Re: cost-based vacuum

From: Simon Riggs <simon(at)2ndquadrant(dot)com>
To: Tom Lane <tgl(at)sss(dot)pgh(dot)pa(dot)us>
Cc: Ian Westmacott <ianw(at)intellivid(dot)com>, pgsql-performance(at)postgresql(dot)org
Subject: Re: cost-based vacuum
Date: 2005-07-13 20:39:48
Message-ID: 1121287188.3970.296.camel@localhost.localdomain
Views: Raw Message | Whole Thread | Download mbox | Resend email
Thread:
Lists: pgsql-performance

On Wed, 2005-07-13 at 14:58 -0400, Tom Lane wrote:
> Ian Westmacott <ianw(at)intellivid(dot)com> writes:
> > On Wed, 2005-07-13 at 11:55, Simon Riggs wrote:
> >> On Tue, 2005-07-12 at 13:50 -0400, Ian Westmacott wrote:
> >>> It appears not to matter whether it is one of the tables
> >>> being written to that is ANALYZEd. I can ANALYZE an old,
> >>> quiescent table, or a system table and see this effect.
> >>
> >> Can you confirm that this effect is still seen even when the ANALYZE
> >> doesn't touch *any* of the tables being accessed?
>
> > Yes.
>
> This really isn't making any sense at all.

Agreed. I think all of this indicates that some wierdness (technical
term) is happening at a different level in the computing stack. I think
all of this points fairly strongly to it *not* being a PostgreSQL
algorithm problem, i.e. if the code was executed by an idealised Knuth-
like CPU then we would not get this problem. Plus, I have faith that if
it was a problem in that "plane" then you or another would have
uncovered it by now.

> However, these certainly do not explain Ian's problem, because (a) these
> only apply to VACUUM, not ANALYZE; (b) they would only lock the table
> being VACUUMed, not other ones; (c) if these locks were to block the
> reader or writer thread, it'd manifest as blocking on a semaphore, not
> as a surge in LWLock thrashing.

I've seen enough circumstantial evidence to connect the time spent
inside LWLockAcquire/Release as being connected to the Semaphore ops
within them, not the other aspects of the code.

Months ago we discussed the problem of false sharing on closely packed
arrays of shared variables because of the large cache line size of the
Xeon MP. When last we touched on that thought, I focused on the thought
that the LWLock array was too tightly packed for the predefined locks.
What we didn't discuss (because I was too focused on the other array)
was the PGPROC shared array is equally tightly packed, which could give
problems on the semaphores in LWLock.

Intel says fairly clearly that this would be an issue.

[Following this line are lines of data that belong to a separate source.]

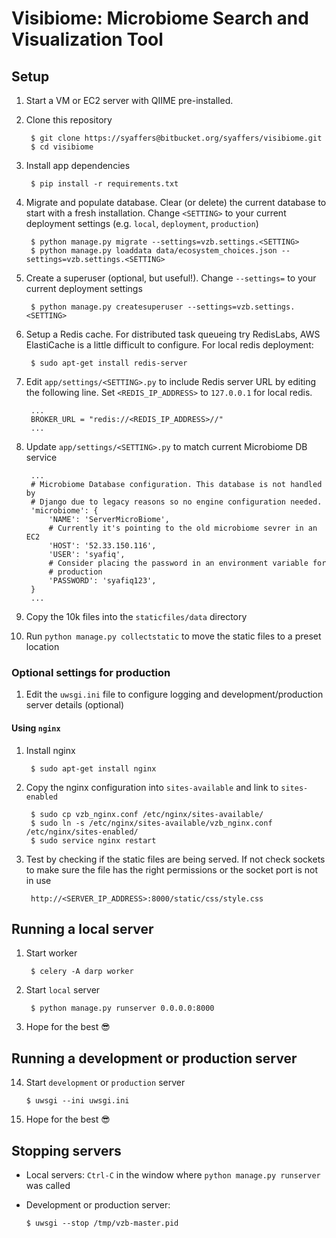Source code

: # Visibiome: Microbiome Search and Visualization Tool #

## Setup ##
1. Start a VM or EC2 server with QIIME pre-installed.

2. Clone this repository

        $ git clone https://syaffers@bitbucket.org/syaffers/visibiome.git
        $ cd visibiome

3. Install app dependencies

        $ pip install -r requirements.txt

4. Migrate and populate database. Clear (or delete) the current database to
start with a fresh installation. Change `<SETTING>` to your current
deployment settings (e.g. `local`, `deployment`, `production`)

        $ python manage.py migrate --settings=vzb.settings.<SETTING>
        $ python manage.py loaddata data/ecosystem_choices.json --settings=vzb.settings.<SETTING>

5. Create a superuser (optional, but useful!). Change `--settings=` to your
current deployment settings

        $ python manage.py createsuperuser --settings=vzb.settings.<SETTING>

6. Setup a Redis cache. For distributed task queueing try RedisLabs, AWS
ElastiCache is a little difficult to configure. For local redis deployment:

        $ sudo apt-get install redis-server

7. Edit `app/settings/<SETTING>.py` to include Redis server URL by editing the
following line. Set `<REDIS_IP_ADDRESS>` to `127.0.0.1` for local redis.

        ...
        BROKER_URL = "redis://<REDIS_IP_ADDRESS>//"
        ...

8. Update `app/settings/<SETTING>.py` to match current Microbiome DB service

        ...
        # Microbiome Database configuration. This database is not handled by
        # Django due to legacy reasons so no engine configuration needed.
        'microbiome': {
            'NAME': 'ServerMicroBiome',
            # Currently it's pointing to the old microbiome sevrer in an EC2
            'HOST': '52.33.150.116',
            'USER': 'syafiq',
            # Consider placing the password in an environment variable for
            # production
            'PASSWORD': 'syafiq123',
        }
        ...

9. Copy the 10k files into the `staticfiles/data` directory

10. Run `python manage.py collectstatic` to move the static files to a preset
location

### Optional settings for production
1. Edit the `uwsgi.ini` file to configure logging and development/production
server details (optional)

#### Using `nginx`
1. Install nginx

        $ sudo apt-get install nginx

2. Copy the nginx configuration into `sites-available` and link to
`sites-enabled`

        $ sudo cp vzb_nginx.conf /etc/nginx/sites-available/
        $ sudo ln -s /etc/nginx/sites-available/vzb_nginx.conf /etc/nginx/sites-enabled/
        $ sudo service nginx restart

3. Test by checking if the static files are being served. If not check sockets
to make sure the file has the right permissions or the socket port is not
in use

        http://<SERVER_IP_ADDRESS>:8000/static/css/style.css

## Running a local server
1. Start worker

        $ celery -A darp worker

2. Start `local` server

        $ python manage.py runserver 0.0.0.0:8000

3. Hope for the best 😎

## Running a development or production server
14. Start `development` or `production` server

        $ uwsgi --ini uwsgi.ini

14. Hope for the best 😎

## Stopping servers
- Local servers: `Ctrl-C` in the window where `python manage.py runserver` was
called
- Development or production server:

      $ uwsgi --stop /tmp/vzb-master.pid
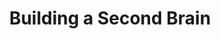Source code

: ---
title: "Building a Second Brain"
cover: "images/reading/building-a-second-brain.jpeg"
publishDate: 2022-11-15
authors: "Tiago Forte"
categories: ["business"]
---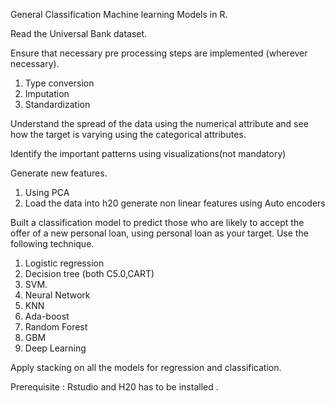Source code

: General Classification Machine learning Models in R.

Read the Universal Bank dataset.

Ensure that necessary pre processing steps are implemented (wherever necessary).
1.	Type conversion
2.	Imputation
3.	Standardization

Understand the spread of the data using the numerical attribute and see how the target is varying using the categorical attributes.

Identify the important patterns using visualizations(not mandatory)
 
Generate new features.
1.	Using PCA
2.	Load the data into h20 generate non linear features using Auto encoders

Built a classification model to predict those who are likely to accept the offer of a new personal loan, using personal loan as your target. Use the following technique.

1.	Logistic regression
2.	Decision tree (both C5.0,CART)
3.	 SVM.
4.	Neural Network
5.	KNN
6.	Ada-boost
7.	Random Forest
8.	GBM
9.	Deep Learning

Apply stacking on all the models for regression and classification.

Prerequisite : Rstudio and H20 has to be installed .  
 

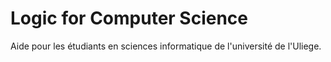 # Logic for Computer Science
Aide pour les étudiants en sciences informatique de l'université de l'Uliege.
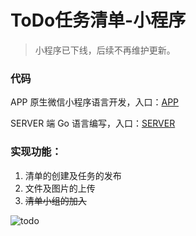 # ToDo任务清单-小程序

> 小程序已下线，后续不再维护更新。

### 代码

APP 原生微信小程序语言开发，入口：[APP](https://github.com/funcfang/ToDoList-wechatApp/tree/main/app)

SERVER 端 Go 语言编写，入口：[SERVER](https://github.com/funcfang/ToDoList-wechatApp/tree/main/server)

### 实现功能：

1. 清单的创建及任务的发布
2. 文件及图片的上传
3. ~~清单小组的加入~~

<img src="https://oss.funcfang.cn/images/todo.png" alt="todo"  />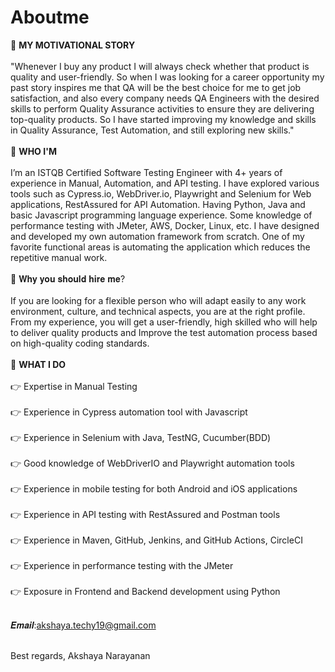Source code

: # Aboutme
🔷 **MY MOTIVATIONAL STORY** <br/><br/>
"Whenever I buy any product I will always check whether that product is quality and user-friendly. So when I was looking for a career opportunity my past story inspires me that QA will be the best choice for me to get job satisfaction, and also every company needs QA Engineers with the desired skills to perform Quality Assurance activities to ensure they are delivering top-quality products. So I have started improving my knowledge and skills in Quality Assurance, Test Automation, and still exploring new skills."
<br/><br/>
🔷 **WHO I'M**<br/><br/>
I’m an ISTQB Certified Software Testing Engineer with 4+ years of experience in Manual, Automation, and API testing. I have explored various tools such as Cypress.io, WebDriver.io, Playwright and Selenium for Web applications, RestAssured for API Automation. Having Python, Java and basic Javascript programming language experience. Some knowledge of performance testing with JMeter, AWS, Docker, Linux, etc. I have designed and developed my own automation framework from scratch. One of my favorite functional areas is automating the application which reduces the repetitive manual work.
<br/><br/>
🔷 𝐖𝐡𝐲 𝐲𝐨𝐮 𝐬𝐡𝐨𝐮𝐥𝐝 𝐡𝐢𝐫𝐞 𝐦𝐞? <br/><br/>
If you are looking for a flexible person who will adapt easily to any work environment, culture, and technical aspects, you are at the right profile. From my experience, you will get a user-friendly, high skilled who will help to deliver quality products and Improve the test automation process based on high-quality coding standards.
<br/><br/>
🔷 **WHAT I DO**<br/><br/>
👉 Expertise in Manual Testing<br/><br/>
👉 Experience in Cypress automation tool with Javascript<br/><br/>
👉 Experience in Selenium with Java, TestNG, Cucumber(BDD)<br/><br/>
👉 Good knowledge of WebDriverIO and Playwright automation tools<br/><br/>
👉 Experience in mobile testing for both Android and iOS applications<br/><br/>
👉 Experience in API testing with RestAssured and Postman tools<br/><br/>
👉 Experience in Maven, GitHub, Jenkins, and GitHub Actions, CircleCI<br/><br/>
👉 Experience in performance testing with the JMeter<br/><br/>
👉 Exposure in Frontend and Backend development using Python<br/><br/>

𝑬𝒎𝒂𝒊𝒍:akshaya.techy19@gmail.com<br/><br/>

Best regards,
Akshaya Narayanan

> >> Is that Xeon MP then?
>
> > Yes.
>
> The LWLock activity is certainly suggestive of prior reports of
> excessive buffer manager lock contention, but it makes *no* sense that
> that would be higher with vacuum cost delay than without. I'd have
> expected the other way around.
>
> I'd really like to see a test case for this...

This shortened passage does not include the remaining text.